ABOUT THIS EXERCISE
From the entries below, retype only the lines from the one with "-Trabajar en branches DESDE develop" through the one with "-Develop debe ser siempre estable", exactly as written.

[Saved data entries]
|---|

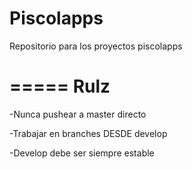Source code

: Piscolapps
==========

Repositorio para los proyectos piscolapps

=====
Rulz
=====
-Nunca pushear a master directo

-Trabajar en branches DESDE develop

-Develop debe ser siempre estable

|---|

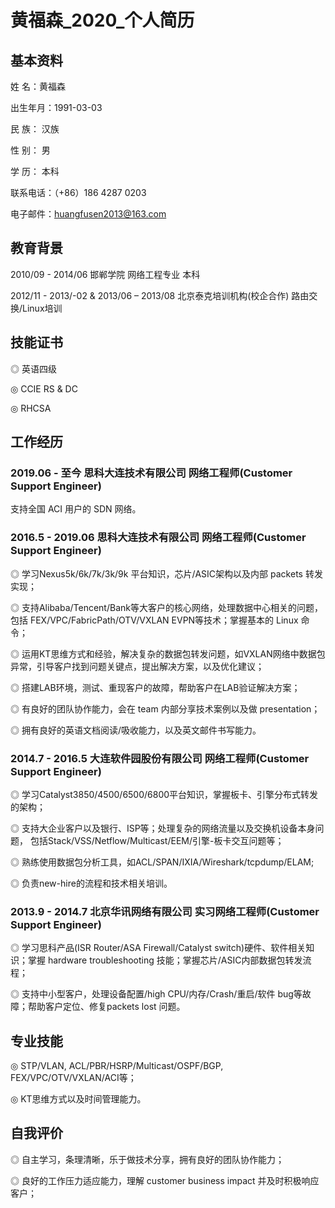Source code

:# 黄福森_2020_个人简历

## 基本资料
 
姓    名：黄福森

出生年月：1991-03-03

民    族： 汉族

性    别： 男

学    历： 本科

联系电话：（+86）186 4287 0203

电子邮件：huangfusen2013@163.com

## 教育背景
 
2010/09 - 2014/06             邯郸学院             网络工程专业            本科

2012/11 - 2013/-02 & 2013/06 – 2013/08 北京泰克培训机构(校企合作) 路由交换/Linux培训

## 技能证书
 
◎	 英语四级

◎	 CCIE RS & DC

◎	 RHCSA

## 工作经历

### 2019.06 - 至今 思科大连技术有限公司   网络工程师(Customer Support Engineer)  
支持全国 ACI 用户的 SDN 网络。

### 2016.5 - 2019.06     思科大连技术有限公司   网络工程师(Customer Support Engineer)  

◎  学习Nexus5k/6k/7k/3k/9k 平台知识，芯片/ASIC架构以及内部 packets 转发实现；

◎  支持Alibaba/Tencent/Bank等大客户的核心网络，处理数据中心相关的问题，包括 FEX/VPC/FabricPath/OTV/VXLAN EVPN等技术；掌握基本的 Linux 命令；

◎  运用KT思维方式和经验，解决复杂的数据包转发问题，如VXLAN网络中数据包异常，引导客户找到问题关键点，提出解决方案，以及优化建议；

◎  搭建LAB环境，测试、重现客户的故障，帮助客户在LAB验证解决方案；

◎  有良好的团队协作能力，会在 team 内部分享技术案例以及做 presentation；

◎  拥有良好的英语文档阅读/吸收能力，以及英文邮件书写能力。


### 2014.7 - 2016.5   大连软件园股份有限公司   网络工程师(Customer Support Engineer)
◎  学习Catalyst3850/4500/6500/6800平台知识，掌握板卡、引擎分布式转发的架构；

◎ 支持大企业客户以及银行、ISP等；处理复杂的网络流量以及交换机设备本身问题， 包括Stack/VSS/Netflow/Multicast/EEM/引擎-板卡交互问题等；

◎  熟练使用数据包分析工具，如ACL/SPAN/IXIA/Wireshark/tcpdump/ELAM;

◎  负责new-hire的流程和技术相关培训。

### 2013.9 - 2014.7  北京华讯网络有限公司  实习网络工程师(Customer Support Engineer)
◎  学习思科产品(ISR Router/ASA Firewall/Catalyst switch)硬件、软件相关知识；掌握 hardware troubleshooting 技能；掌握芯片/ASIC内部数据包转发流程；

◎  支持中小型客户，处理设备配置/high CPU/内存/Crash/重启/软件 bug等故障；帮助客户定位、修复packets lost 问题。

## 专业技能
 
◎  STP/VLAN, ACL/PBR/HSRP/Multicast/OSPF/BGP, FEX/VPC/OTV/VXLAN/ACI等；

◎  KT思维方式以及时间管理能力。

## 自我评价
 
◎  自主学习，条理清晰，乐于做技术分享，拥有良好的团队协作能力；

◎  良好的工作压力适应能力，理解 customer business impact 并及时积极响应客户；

|---|

WRITTEN RESPONSE
-Trabajar en branches DESDE develop

-Develop debe ser siempre estable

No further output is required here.